Note that the names of plot files specified when making hardopies must
be consistent with the specification of names in the call to `movie`.
Typically, one applies a Unix wildcard notation in the call to
`movie`, say `plotfile*.png`, where the asterisk will match any set of
characters. When specifying hardcopies, we must then use a filename
that is consistent with `plotfile*.png`, that is, the filename must
start with `plotfile` and end with `.png`, but in between
these two parts we are free to construct (e.g.) a frame number padded
with zeros.

We recommend to always remove previously generated plot files before
a new set of files is made. Otherwise, the movie may get old and new
files mixed up. The following Python code removes all files
of the form `tmp*.png`:
!bc cod
import glob, os
for filename in glob.glob('tmp*.png'):
    os.remove(filename)
!ec
These code lines should be inserted at the beginning of the code example
above. Alternatively, one may store all plotfiles in a subfolder
and later delete the subfolder. Here is a suitable code segment:
!bc cod
import shutil, os
subdir = 'temp'            # name of subfolder for plot files
if os.path.isdir(subdir):  # does the subfolder already exist?
    shutil.rmtree(subdir)  # delete the whole folder
os.mkdir(subdir)           # make new subfolder
os.chdir(subdir)           # move to subfolder
# ...perform all the plotting...
# ...make movie...
os.chdir(os.pardir)        # optional: move up to parent folder
!ec

__Movie Formats.__
Having a set of (e.g.) `tmp*.png` files, one can simply generate a movie by
a `movie('tmp*.png')` call. The format of the movie is determined by
which video encoders that are installed on the computer. The `movie`
function runs through a list of encoders (`convert`, `mencoder`,
`ffmpeg mpeg_encode`, `ppmtompeg`, `mpeg2enc`, `html`) and choses the
first one which is installed. The fall back encoder `html` actually
does not create a video file, but makes insetad an HTML file that can
play the series of hardcopies made (`tmp*.png`, for instance).
When no filename is given to the `movie` function, the output file
with the movie has filestem `movie` and extension depending on the
video format and the encoder used. For example, if `convert` was used
to create an animated GIF file, the default output file is `movie.gif`.
Similarly, `movie.avi` is in AVI format, `movie.mpeg` is in MPEG format,
and so forth.

You can get complete control of the movie format and the name of the
movie file by supplying the `encoder` and `output_file` arguments to
the `movie` function.
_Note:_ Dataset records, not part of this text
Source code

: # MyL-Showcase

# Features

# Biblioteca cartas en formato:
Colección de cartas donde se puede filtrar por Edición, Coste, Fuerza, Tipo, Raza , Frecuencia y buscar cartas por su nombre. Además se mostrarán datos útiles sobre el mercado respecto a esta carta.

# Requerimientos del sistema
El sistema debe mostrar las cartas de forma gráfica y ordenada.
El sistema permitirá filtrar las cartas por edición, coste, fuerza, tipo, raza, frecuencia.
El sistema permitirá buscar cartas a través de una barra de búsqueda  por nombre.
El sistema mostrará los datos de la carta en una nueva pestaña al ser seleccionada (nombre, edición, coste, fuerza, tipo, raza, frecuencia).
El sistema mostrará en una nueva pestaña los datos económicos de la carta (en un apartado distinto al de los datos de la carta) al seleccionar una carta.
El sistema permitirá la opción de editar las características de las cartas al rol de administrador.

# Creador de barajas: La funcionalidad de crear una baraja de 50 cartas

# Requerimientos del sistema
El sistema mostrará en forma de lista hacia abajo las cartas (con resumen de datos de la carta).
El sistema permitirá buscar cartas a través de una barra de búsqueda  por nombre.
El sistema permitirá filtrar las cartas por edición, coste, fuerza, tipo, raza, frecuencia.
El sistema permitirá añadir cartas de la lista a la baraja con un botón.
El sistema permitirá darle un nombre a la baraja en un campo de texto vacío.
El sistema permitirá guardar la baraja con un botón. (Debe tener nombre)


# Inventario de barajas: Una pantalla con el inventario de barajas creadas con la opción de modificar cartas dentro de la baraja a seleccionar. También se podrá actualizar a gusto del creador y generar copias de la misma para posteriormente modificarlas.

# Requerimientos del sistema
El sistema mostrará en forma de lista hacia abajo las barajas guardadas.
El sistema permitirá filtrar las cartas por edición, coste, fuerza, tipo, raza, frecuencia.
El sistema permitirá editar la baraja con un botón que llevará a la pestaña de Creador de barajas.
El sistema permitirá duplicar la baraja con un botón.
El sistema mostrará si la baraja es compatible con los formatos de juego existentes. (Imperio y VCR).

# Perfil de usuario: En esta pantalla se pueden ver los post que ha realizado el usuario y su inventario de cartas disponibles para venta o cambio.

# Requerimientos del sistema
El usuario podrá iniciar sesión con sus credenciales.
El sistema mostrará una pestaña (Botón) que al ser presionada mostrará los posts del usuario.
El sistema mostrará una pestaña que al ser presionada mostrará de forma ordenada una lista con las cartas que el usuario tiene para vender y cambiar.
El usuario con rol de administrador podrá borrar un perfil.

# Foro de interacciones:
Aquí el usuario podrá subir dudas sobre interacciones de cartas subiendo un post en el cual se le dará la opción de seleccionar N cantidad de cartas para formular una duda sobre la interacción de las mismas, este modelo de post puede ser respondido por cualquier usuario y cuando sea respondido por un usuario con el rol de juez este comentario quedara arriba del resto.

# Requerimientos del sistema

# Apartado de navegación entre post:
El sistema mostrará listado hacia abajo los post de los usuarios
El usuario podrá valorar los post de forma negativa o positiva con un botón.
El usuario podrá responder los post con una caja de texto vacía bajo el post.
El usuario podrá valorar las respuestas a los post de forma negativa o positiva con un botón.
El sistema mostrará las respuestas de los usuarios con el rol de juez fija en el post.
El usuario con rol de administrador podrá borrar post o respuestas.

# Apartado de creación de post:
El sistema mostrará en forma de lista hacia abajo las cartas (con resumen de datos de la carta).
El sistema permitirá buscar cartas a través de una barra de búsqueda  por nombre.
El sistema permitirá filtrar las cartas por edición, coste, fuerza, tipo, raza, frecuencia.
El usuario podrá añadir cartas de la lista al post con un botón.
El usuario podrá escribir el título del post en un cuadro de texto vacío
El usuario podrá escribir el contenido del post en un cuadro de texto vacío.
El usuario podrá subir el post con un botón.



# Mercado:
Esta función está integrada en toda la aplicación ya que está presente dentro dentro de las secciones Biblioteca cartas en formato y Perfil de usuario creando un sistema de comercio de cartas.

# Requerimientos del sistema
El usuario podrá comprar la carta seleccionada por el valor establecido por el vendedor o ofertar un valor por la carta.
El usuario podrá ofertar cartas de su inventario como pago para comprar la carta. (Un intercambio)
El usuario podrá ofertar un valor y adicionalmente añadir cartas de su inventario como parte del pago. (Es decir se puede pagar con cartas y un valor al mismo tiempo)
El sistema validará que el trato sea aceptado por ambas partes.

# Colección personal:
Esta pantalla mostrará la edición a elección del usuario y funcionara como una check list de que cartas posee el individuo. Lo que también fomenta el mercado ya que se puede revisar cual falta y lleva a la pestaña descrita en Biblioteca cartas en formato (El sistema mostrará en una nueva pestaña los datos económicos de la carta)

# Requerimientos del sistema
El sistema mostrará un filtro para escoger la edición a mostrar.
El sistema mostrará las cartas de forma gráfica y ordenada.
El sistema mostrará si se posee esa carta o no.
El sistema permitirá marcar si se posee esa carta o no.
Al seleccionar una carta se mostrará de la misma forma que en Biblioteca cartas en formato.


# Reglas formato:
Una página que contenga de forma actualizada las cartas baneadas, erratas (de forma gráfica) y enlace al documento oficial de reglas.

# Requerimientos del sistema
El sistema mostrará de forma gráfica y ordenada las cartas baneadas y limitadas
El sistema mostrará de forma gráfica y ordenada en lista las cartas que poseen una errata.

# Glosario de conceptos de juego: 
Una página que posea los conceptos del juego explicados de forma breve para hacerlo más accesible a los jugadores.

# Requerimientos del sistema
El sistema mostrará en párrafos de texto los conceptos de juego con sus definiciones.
This is the recommended use. Here is an
example on generating an animated GIF file `tmpmovie.gif` with
the `convert` program from the ImageMagick software suite:
!bc cod
movie('tmp_*.png', encoder='convert', fps=2,
      output_file='tmpmovie.gif')
!ec
This call requires ImageMagick to be installed on the machine. The
argument `fps` stands for frames per second so here the speed of the
movie is slow in that there is a delay of half a second between each
frame (image file).  To view the animated GIF file, one can use the
`animate` program (also from ImageMagick) and give the movie file as
command-line argument. One can alternatively put the GIF file in a web
page in an IMG tag such that a browser automatically displays the
movie.

Making an HTML file that can play the movie in a web browser
is carried out by the call
!bc cod
movie('tmp_*.png', encoder='html', fps=10,
      output_file='tmpmovie.html')
!ec
Just load `tmpmovie.html` into a browser (e.g., run `firefox tmpmovie.html`
from the command line).

An AVI movie can be generated by the call
!bc cod
movie('tmp_*.png', encoder='ffmpeg', fps=4,
      output_file='tmpmovie.avi',
!ec
Alternatively, we may generate an MPEG movie using
the `ppmtompeg` encoder from the Netpbm suite of
image manipulation tools:
!bc cod
movie('tmp_*.png', encoder='ppmtompeg', fps=24,
      output_file='tmpmovie.mpeg',
!ec
The `ppmtompeg` supports only a few (high) frame rates.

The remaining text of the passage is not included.